(Plain-text document sources)

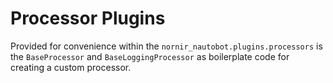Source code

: # Processor Plugins

Provided for convenience within the `nornir_nautobot.plugins.processors` is the `BaseProcessor` and `BaseLoggingProcessor` as boilerplate code for creating a custom processor.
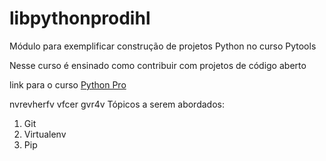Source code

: # libpythonprodihl
Módulo para exemplificar construção de projetos Python no curso Pytools

Nesse curso é ensinado como contribuir com projetos de código aberto

link para o curso [Python Pro](https://www.python.pro.br)

nvrevherfv vfcer gvr4v
Tópicos a serem abordados:
 1. Git
 2. Virtualenv
 3. Pip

**Task directions**
Looking at the entries above, report how many of their lines include "curso", and add nothing else.

**Output for this task**
3